The thorny question of parliamentary privilege has been bubbling away under the surface in Ireland for a while now. It is set to become a central issue with the case Denis O’Brien will take against an Oireachtas committee. At the moment it is very ‘street cred’ to oppose anything O’Brien says or does. However, we do perhaps need to be a little bit more careful about the conclusions we jump to. Whether or not we like the individuals involved or the set of circumstances we must be aware that we are setting precedents for the future.
In other jurisdictions such as the UK, Australia, New Zealand and Canada there has been much discussion of the topic of privilege. There have been a number of cases surrounding it too. At its core it’s very simple. Parliamentary representatives have absolute privilege when speaking in the House. In other words they cannot be sued for what is said. Now, elsewhere we have seen circumstances where the member might not be sued but the person who prepared the answer might be. Other countries introduced a right of reply to allow injured parties a chance to redress the damage. This has led to further questions such as whether that party then has privilege and whether it’s worth it as once the claim is made the reply rarely gets the same attention and the damage is done.
Our TDs have this right in order to protect the public interest. There may be things that one could never say without having the protection of privilege. It allows representatives speak freely and it is an important fundamental principle that we cannot afford to lose.
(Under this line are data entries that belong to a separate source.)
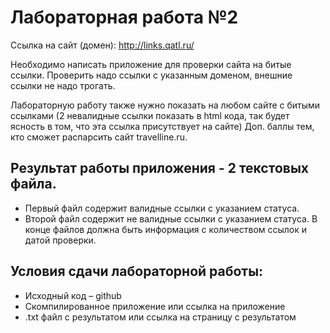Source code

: # Лабораторная работа №2

Ссылка на сайт (домен): http://links.qatl.ru/

Необходимо написать приложение для проверки сайта на битые ссылки. Проверить надо ссылки с указанным доменом, внешние ссылки не надо трогать.

Лабораторную работу также нужно показать на любом сайте с битыми ссылками (2 невалидные ссылки показать в html кода, так будет ясность в том, что эта ссылка присутствует на сайте)
Доп. баллы тем, кто сможет распарсить сайт travelline.ru. 

## Результат работы приложения - 2 текстовых файла. 
- Первый файл содержит валидные ссылки с указанием статуса. 
- Второй файл содержит не валидные ссылки с указанием статуса.
В конце файлов должна быть информация с количеством ссылок и датой проверки.

## Условия сдачи лабораторной работы:
- Исходный код – github
- Скомпилированное приложение или ссылка на приложение
- .txt файл с результатом или ссылка на страницу с результатом
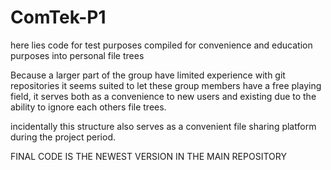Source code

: # ComTek-P1
here lies code for test purposes compiled for convenience and education purposes into personal file trees 

Because a larger part of the group have limited experience with git repositories it seems suited to let these group members have a free playing field, 
it serves both as a convenience to new users and existing due to the ability to ignore each others file trees. 

incidentally this structure also serves as a convenient file sharing platform during the project period.

FINAL CODE IS THE NEWEST VERSION IN THE MAIN REPOSITORY
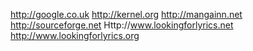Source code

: http://google.co.uk http://kernel.org http://mangainn.net
http://sourceforge.net 
Http://www.lookingforlyrics.net http://www.lookingforlyrics.org
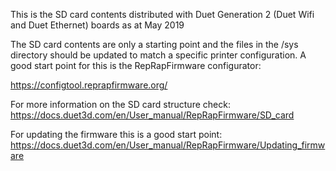 This is the SD card contents distributed with Duet Generation 2 (Duet Wifi and Duet Ethernet) boards as at May 2019

The SD card contents are only a starting point and the files in the /sys directory should be updated to match a specific printer configuration. A good start point for this is the RepRapFirmware configurator:

https://configtool.reprapfirmware.org/

For more information on the SD card structure check:
https://docs.duet3d.com/en/User_manual/RepRapFirmware/SD_card

For updating the firmware this is a good start point:
https://docs.duet3d.com/en/User_manual/RepRapFirmware/Updating_firmware
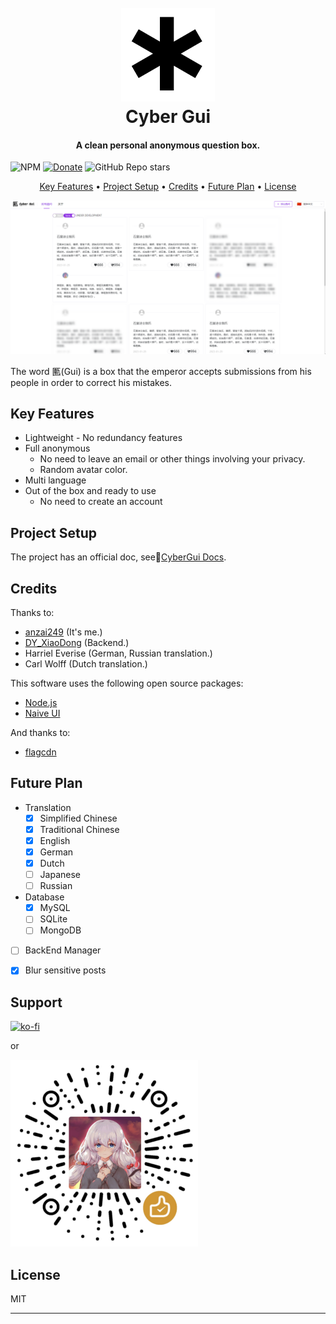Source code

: 
<h1 align="center">
  <br>
  <a href="https://github.com/anzai249/CyberGui/"><img src="./public/favicon.svg" alt="CyberGui" width="150"></a>
  <br>
  Cyber Gui
  <br>
</h1>

<h4 align="center">A clean personal anonymous question box.</h4>

<p align="center">

![NPM](https://img.shields.io/npm/l/naive-ui)
[![Donate](https://img.shields.io/badge/%24-Donate-ff69b4)](https://www.paypal.me/MoriTokugawa)
![GitHub Repo stars](https://img.shields.io/github/stars/anzai249/CyberGui?style=social)
</p>

<p align="center">
  <a href="#key-features">Key Features</a> •
  <a href="#project-setup">Project Setup</a> •
  <a href="#credits">Credits</a> •
  <a href="#future-plan">Future Plan</a> •
  <a href="#license">License</a>
</p>

![screenshot](./img/screenshot.png)

The word 匭(Gui) is a box that the emperor accepts submissions from his people in order to correct his mistakes.

## Key Features

* Lightweight - No redundancy features
* Full anonymous
  - No need to leave an email or other things involving your privacy.
  - Random avatar color.
* Multi language
* Out of the box and ready to use
  - No need to create an account

## Project Setup

The project has an official doc, see📄[CyberGui Docs](https://cybergui-docs.sleepingbed.top/).

## Credits

Thanks to:

- [anzai249](https://github.com/anzai249) 
(It's me.)
- [DY_XiaoDong](https://github.com/dy-xiaodong2022) 
(Backend.)
- Harriel Everise 
(German, Russian translation.)
- Carl Wolff 
(Dutch translation.)

This software uses the following open source packages:

- [Node.js](https://nodejs.org/)
- [Naive UI](https://www.naiveui.com)

And thanks to:

- [flagcdn](https://flagcdn.com)

## Future Plan

* Translation
  - [x] Simplified Chinese
  - [x] Traditional Chinese
  - [x] English
  - [x] German
  - [x] Dutch
  - [ ] Japanese
  - [ ] Russian

* Database
  - [x] MySQL
  - [ ] SQLite
  - [ ] MongoDB

- [ ] BackEnd Manager
- [x] Blur sensitive posts


## Support

[![ko-fi](https://ko-fi.com/img/githubbutton_sm.svg)](https://ko-fi.com/B0B0668ZJ)

or

<img src="./img/wechat.png" width="300px"></img>

## License

MIT

---
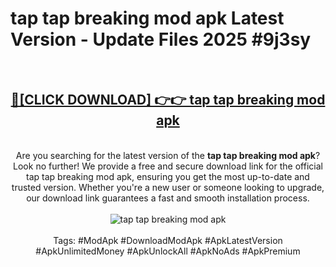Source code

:<h1>tap tap breaking mod apk Latest Version - Update Files 2025 #9j3sy</h1>
<br>
<div align="center">
<h2><a href="https://apkpuree.pages.dev/?title=tap_tap_breaking_mod_apk" rel="nofollow">🔴[CLICK DOWNLOAD] 👉👉 tap tap breaking mod apk</a></h2>
<br>
Are you searching for the latest version of the <strong>tap tap breaking mod apk</strong>? Look no further! We provide a free and secure download link for the official tap tap breaking mod apk, ensuring you get the most up-to-date and trusted version. Whether you're a new user or someone looking to upgrade, our download link guarantees a fast and smooth installation process.
<br><br>
<a href="https://apkpuree.pages.dev/?title=tap_tap_breaking_mod_apk" rel="nofollow" data-target="animated-image.originalLink"><img src="https://i.ibb.co.com/Wp5JHRhd/download.gif" alt="tap tap breaking mod apk" style="max-width: 100%; display: inline-block;" data-target="animated-image.originalImage"></a>
<br><br>
Tags: #ModApk #DownloadModApk #ApkLatestVersion #ApkUnlimitedMoney #ApkUnlockAll #ApkNoAds #ApkPremium
</div>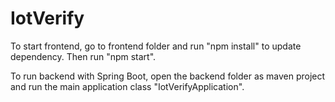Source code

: # IotVerify
To start frontend, go to frontend folder and run "npm install" to update dependency. Then run "npm start".

To run backend with Spring Boot, open the backend folder as maven project and run the main application class "IotVerifyApplication".
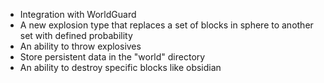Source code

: * Integration with WorldGuard
* A new explosion type that replaces a set of blocks in sphere to another set with defined probability
* An ability to throw explosives
* Store persistent data in the "world" directory
* An ability to destroy specific blocks like obsidian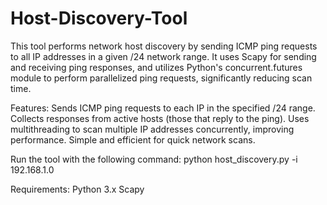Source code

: # Host-Discovery-Tool

This tool performs network host discovery by sending ICMP ping requests to all IP addresses in a given /24 network range. It uses Scapy for sending and receiving ping responses, and utilizes Python's concurrent.futures module to perform parallelized ping requests, significantly reducing scan time.

Features:
Sends ICMP ping requests to each IP in the specified /24 range.
Collects responses from active hosts (those that reply to the ping).
Uses multithreading to scan multiple IP addresses concurrently, improving performance.
Simple and efficient for quick network scans.

Run the tool with the following command:
python host_discovery.py -i 192.168.1.0

Requirements:
Python 3.x
Scapy
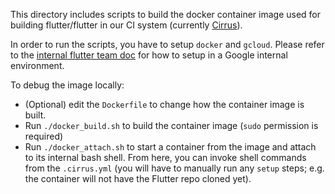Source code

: This directory includes scripts to build the docker container image used for
building flutter/flutter in our CI system (currently [Cirrus](cirrus-ci.org)).

In order to run the scripts, you have to setup `docker` and `gcloud`. Please
refer to the [internal flutter team doc](go/flutter-team) for how to setup in a
Google internal environment.

To debug the image locally:
* (Optional) edit the `Dockerfile` to change how the container image is built.
* Run `./docker_build.sh` to build the container image (`sudo` permission is
  required)
* Run `./docker_attach.sh` to start a container from the image and attach to its
  internal bash shell. From here, you can invoke shell commands from the
  `.cirrus.yml` (you will have to manually run any `setup` steps; e.g. the
  container will not have the Flutter repo cloned yet).
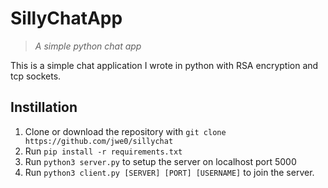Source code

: # SillyChatApp
> *A simple python chat app*

This is a simple chat application I wrote in python with RSA encryption and tcp sockets.

## Instillation
1. Clone or download the repository with `git clone https://github.com/jwe0/sillychat`
2. Run `pip install -r requirements.txt`
3. Run `python3 server.py` to setup the server on localhost port 5000
4. Run `python3 client.py [SERVER] [PORT] [USERNAME]` to join the server.
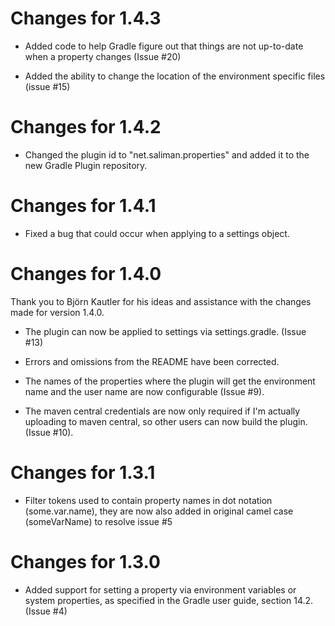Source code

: Changes for 1.4.3
=================
- Added code to help Gradle figure out that things are not up-to-date when a 
  property changes (Issue #20)
  
- Added the ability to change the location of the environment specific files
  (issue #15)
  
Changes for 1.4.2
=================
- Changed the plugin id to "net.saliman.properties" and added it to the new 
  Gradle Plugin repository.

Changes for 1.4.1
=================
- Fixed a bug that could occur when applying to a settings object.

Changes for 1.4.0
=================
Thank you to Björn Kautler for his ideas and assistance with the changes made
for version 1.4.0.
- The plugin can now be applied to settings via settings.gradle. (Issue #13)

- Errors and omissions from the README have been corrected.

- The names of the properties where the plugin will get the environment name
  and the user name are now configurable (Issue #9).

- The maven central credentials are now only required if I'm actually uploading
  to maven central, so other users can now build the plugin. (Issue #10).

Changes for 1.3.1
=================
- Filter tokens used to contain property names in dot notation (some.var.name),
  they are now also added in original camel case (someVarName) to resolve
  issue #5

Changes for 1.3.0
=================
- Added support for setting a property via environment variables or system 
  properties, as specified in the Gradle user guide, section 14.2. (Issue #4)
On the other hand we must ask why Courts exist, why defamation laws exist. They are there to protect an equally valuable right. The right to your good name. The right to stop someone spreading disinformation about you and the right stop an outright lie. These protections are important whether we ever find ourselves having to invoke them or not. Their very presence makes people aware that you cannot just say anything you like without having a very good reason and being on sure ground. Let’s face it we would be very annoyed if a TD made personal allegations about any of us that were untrue. We would demand justice. If a TD picked on a single water protester and made wild allegations about them would we feel it’s alright? Would we say the protestor should just accept it because the TD has a fundamental right to absolute privilege?
It is the balancing of these two rights that is difficult. We had two separate cases in recent months with two different outcomes. Mary Lou McDonald made allegations against several former politicians on the basis of a single file presented to her. Many felt this was a distraction technique to avoid pressure on SF on other issues. McDonald was roundly condemned for this abuse of privilege. It suited all the other parties to condemn her for it. To be fair they did have good grounds. TD’s must be careful with the power of privilege. It is a right only to invoke when one is sure, not to be used every time somebody hands you an allegation. It is a right to be used only after extensive research and corroboration of the comments. The Oireachtas committee tapped the knuckles of Mary Lou and that’s that. No big deal in the scheme of things and Mary Lou was, quite rightly, not too bothered.
Shortly after however Catherine Murphy made a series of allegations in the Dail. Now Murphy is widely recognised as a strong and fearless TD. She is also a considered and calm politician, well respected in the house by all sides and with good reason for that. The allegations she made were based on information she received about loans Denis O’Brien had with IBRC. Allegations that had found their way to RTE but had been halted by the courts. O’Brien said that the figures quoted were incorrect. That they breached privacy rules and, oddly, it is also seemed that they focussed excessively on him when there was a long list of loans at IBRC which might also have had a similar approach to resolution.
So, what if the information was incorrect? Was there any attempt to understand or appreciate O’Brien’s side of things? Well no. I mean why would we? Isn’t he a billionaire? Isn’t he involved in Irish Water? Why on earth would anyone want or need consider his position on things? Nobody sought to ask where the information was coming from, if it was right that it was leaked, if it was accurate. Anybody that would suggest such things will be dismissed either as a ‘shill’ or as grossly naive to the dangers of powerful interests etc. I am sure that’s what will be said at end of this article too.
The problem is though that it all makes me uneasy. It makes me uneasy because the Oireachtas Committee dealt differently with Catherine Murphy and Mary Lou McDonald. As far as I can see the two cases were very similar. It was the reaction of the politicians that differed. What suited in one case did not suit in another. So that leads me to a realisation that there is a new rule at play here. If you are well liked and popular then the law shall protect you. If, however, you can be debased and besmirched enough to make the public dislike you then all laws should be suspended and it can be a free for all. Now I know all will say ‘but Johnny O’Brien can afford it, he has access to lawyers etc’ but that’s exactly the point. If it can be done to a figure like O’Brien then it can be done to anyone. It just gets easier when you get down to the people without resources.
The Oireachtas will have to consider privilege again. I have no doubt that the right to it should remain paramount. I am firmly of that view. That said TDs must be careful of the precedents they set. Whether Denis O’Brien is rich or whether he is popular should not matter. It should not matter because if it does then it will have repercussions for all of us. It would be a dangerous world where someone can engineer a situation to make us some kind of outcast and then having done so have the ability of stripping us of our rights and destroying us. Of course I am being over the top aren’t I? That would never happen in a modern country.